It was requested for specific IRQ number, retrieved from device tree.
But when we trigger GICH_HCR_UIE - we got maintenance interrupt for
spurious number 1023.

Regards,
Andrii

On Wed, Nov 19, 2014 at 7:47 PM, Andrii Tseglytskyi
<andrii.tseglytskyi@globallogic.com> wrote:
> On Wed, Nov 19, 2014 at 7:42 PM, Stefano Stabellini
> <stefano.stabellini@eu.citrix.com> wrote:
>> On Wed, 19 Nov 2014, Andrii Tseglytskyi wrote:
>>> Hi Stefano,
>>>
>>> On Wed, Nov 19, 2014 at 7:07 PM, Stefano Stabellini
>>> <stefano.stabellini@eu.citrix.com> wrote:
>>> > I think that's OK: it looks like that on your board for some reasons
>>> > when UIE is set you get irq 1023 (spurious interrupt) instead of your
>>> > normal maintenance interrupt.
>>>
>>> OK, but I think this should be investigated too. What do you think ?
>>
>> I think it is harmless: my guess is that if we clear UIE before reading
>> GICC_IAR, GICC_IAR returns spurious interrupt instead of maintenance
>> interrupt. But it doesn't really matter to us.
>
> OK. I think catching this will be a good exercise for someone )) But
> out of scope for this issue.
>
>>
>>> >
>>> > But everything should work anyway without issues.
>>> >
>>> > This is the same patch as before but on top of the lastest xen-unstable
>>> > tree. Please confirm if it works.
>>> >
>>> > diff --git a/xen/arch/arm/gic.c b/xen/arch/arm/gic.c
>>> > index 70d10d6..df140b9 100644
>>> > --- a/xen/arch/arm/gic.c
>>> > +++ b/xen/arch/arm/gic.c
>>> > @@ -403,6 +403,8 @@ void gic_clear_lrs(struct vcpu *v)

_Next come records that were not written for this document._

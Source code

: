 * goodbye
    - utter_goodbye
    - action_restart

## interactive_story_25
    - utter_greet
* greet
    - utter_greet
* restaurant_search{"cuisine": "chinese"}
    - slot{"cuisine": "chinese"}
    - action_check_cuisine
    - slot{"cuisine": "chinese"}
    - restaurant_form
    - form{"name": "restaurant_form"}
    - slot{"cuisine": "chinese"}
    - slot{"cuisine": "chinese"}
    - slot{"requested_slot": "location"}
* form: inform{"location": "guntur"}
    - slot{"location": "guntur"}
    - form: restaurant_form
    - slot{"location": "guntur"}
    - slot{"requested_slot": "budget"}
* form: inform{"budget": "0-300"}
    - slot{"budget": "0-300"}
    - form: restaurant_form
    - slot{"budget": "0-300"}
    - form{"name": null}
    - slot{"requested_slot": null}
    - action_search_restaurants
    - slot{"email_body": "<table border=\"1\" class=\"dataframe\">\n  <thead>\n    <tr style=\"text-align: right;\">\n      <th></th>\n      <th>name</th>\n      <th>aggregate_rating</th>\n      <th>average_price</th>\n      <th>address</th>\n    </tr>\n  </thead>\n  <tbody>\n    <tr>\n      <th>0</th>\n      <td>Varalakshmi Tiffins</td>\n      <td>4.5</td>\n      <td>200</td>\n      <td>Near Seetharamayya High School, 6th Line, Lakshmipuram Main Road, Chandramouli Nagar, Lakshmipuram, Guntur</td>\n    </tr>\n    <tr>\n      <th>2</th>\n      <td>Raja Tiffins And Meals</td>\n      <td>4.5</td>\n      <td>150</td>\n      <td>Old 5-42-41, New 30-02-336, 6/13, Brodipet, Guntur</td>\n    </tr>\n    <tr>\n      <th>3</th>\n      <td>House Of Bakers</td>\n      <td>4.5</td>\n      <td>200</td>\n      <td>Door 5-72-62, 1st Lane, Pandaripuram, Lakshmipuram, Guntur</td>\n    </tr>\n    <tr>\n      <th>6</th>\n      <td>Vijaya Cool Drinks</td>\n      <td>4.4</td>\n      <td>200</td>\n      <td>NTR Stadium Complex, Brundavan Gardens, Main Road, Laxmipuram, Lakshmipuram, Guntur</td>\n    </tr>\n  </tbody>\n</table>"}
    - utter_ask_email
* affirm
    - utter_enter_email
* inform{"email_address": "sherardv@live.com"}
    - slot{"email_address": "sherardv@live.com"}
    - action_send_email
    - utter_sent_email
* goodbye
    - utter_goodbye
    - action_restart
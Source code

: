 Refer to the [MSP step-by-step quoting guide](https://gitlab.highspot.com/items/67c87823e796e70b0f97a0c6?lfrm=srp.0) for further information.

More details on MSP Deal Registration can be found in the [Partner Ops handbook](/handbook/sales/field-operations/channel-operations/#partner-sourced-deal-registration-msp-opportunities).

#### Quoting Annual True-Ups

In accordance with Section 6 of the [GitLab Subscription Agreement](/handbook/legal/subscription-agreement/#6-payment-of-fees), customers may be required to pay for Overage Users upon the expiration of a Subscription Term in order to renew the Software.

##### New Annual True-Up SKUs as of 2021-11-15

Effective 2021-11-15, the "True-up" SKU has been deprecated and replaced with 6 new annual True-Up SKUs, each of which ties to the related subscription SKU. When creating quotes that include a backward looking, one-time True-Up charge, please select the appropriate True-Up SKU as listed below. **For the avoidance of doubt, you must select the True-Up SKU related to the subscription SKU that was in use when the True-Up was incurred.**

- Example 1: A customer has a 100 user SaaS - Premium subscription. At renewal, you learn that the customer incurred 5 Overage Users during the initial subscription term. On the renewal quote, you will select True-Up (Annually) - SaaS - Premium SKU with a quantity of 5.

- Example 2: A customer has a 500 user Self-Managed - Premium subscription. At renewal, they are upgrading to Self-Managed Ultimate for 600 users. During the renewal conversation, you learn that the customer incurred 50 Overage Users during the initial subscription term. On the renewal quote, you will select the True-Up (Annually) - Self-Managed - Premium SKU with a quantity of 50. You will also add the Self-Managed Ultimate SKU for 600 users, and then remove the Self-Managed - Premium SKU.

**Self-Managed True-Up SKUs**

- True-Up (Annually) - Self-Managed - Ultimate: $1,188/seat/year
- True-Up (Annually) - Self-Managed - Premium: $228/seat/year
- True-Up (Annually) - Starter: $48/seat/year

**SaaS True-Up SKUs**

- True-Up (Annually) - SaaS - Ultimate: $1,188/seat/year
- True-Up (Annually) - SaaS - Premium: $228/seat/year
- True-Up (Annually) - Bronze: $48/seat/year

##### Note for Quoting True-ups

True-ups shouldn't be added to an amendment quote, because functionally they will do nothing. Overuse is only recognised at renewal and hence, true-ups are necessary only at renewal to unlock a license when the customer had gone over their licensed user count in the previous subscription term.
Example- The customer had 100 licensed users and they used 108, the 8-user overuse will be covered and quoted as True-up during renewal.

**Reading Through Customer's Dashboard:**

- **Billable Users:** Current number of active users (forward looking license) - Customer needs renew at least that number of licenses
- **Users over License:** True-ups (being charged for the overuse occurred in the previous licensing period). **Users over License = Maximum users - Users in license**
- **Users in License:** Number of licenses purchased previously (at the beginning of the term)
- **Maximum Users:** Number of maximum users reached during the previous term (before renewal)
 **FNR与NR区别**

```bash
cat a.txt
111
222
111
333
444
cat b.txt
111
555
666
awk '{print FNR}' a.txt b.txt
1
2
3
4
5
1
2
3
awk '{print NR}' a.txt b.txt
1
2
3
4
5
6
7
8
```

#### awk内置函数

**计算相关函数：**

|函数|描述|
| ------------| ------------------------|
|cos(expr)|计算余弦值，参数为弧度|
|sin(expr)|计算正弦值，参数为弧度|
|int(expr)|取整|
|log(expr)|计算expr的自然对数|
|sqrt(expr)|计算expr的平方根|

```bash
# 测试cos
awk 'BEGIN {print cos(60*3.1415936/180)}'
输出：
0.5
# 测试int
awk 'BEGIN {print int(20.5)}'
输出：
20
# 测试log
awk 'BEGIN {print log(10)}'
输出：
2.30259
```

>>> >      if ( is_idle_vcpu(v) )
>>> >          return;
>>> >
>>> > +    gic_hw_ops->update_hcr_status(GICH_HCR_UIE, 0);
>>> > +
>>> >      spin_lock_irqsave(&v->arch.vgic.lock, flags);
>>> >
>>> >      while ((i = find_next_bit((const unsigned long *) &this_cpu(lr_mask),
>>> > @@ -527,8 +529,6 @@ void gic_inject(void)
>>> >
>>> >      if ( !list_empty(&current->arch.vgic.lr_pending) && lr_all_full() )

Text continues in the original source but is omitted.